El Gerald R. Ford concluyó una travesía de 11 meses, durante la cual la Armada de Estados Unidos intervino en la guerra con el régimen de Irán y participó de la captura del exdictador de Venezuela, Nicolás Maduro.
El buque, considerado el más grande y tecnológicamente avanzado de la flota, se convirtió en referencia por la duración y complejidad de las operaciones ejecutadas. El recibimiento en Norfolk reunió a cientos de familiares y autoridades, entre ellos el secretario de Guerra, Pete Hegseth, quien reconoció el esfuerzo de la tripulación y el impacto de la misión.
La misión del Gerald R. Ford se inició el 24 de junio del año pasado como un despliegue rutinario en tiempos de paz, con escalas en el Mediterráneo y el Mar del Norte.
El itinerario cambió en octubre cuando el portaviones se encontraba en el puerto de Split, Croacia, y el Pentágono ordenó su traslado al Caribe, ante los rumores de una intervención militar en Venezuela. El 3 de enero, la operación culminó con la captura de Nicolás Maduro, quien fue trasladado a Nueva York y puesto a disposición de la justicia federal.
La siguiente fase del despliegue comenzó tras el estallido de la guerra en Irán el 28 de febrero.
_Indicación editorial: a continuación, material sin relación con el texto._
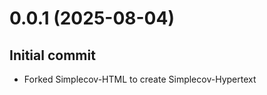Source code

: 0.0.1 (2025-08-04)
==================

## Initial commit
* Forked Simplecov-HTML to create Simplecov-Hypertext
El Gerald R. Ford recibió la orden de dirigirse a Oriente Medio, donde se integró al operativo militar estadounidense en la región, sirviendo como plataforma para el lanzamiento de aeronaves y la coordinación de operaciones de combate.

Durante los 11 meses de misión, la tripulación enfrentó incidentes relevantes. En marzo, un incendio en la lavandería del buque mantuvo a los marineros trabajando durante 30 horas para controlar las llamas y reparar los daños.
Unos 600 tripulantes perdieron temporalmente el acceso a sus literas, aunque no se reportaron heridos graves. Además, el portaviones experimentó fallos recurrentes en el sistema de tuberías y en los inodoros, lo que obligó a realizar reparaciones de emergencia en puerto y generó dificultades adicionales para la vida a bordo.
El regreso del Gerald R. Ford representa un alivio para las familias de los marineros, muchas de las cuales aguardaron en el puerto con pancartas y banderas tras casi un año sin contacto directo. Algunas familias relataron a CNN los desafíos de atravesar largos periodos personales en soledad, como el crecimiento de los hijos o cambios en la rutina familiar.
El almirante Daryl Caudle destacó que la duración del despliegue superó los estándares habituales de la Armada, que prevén misiones de hasta siete meses. Además, expresó su deseo de evitar que este tipo de despliegues prolongados se repita, ya que la tripulación y sus familias enfrentaron desafíos físicos y emocionales fuera de lo previsto.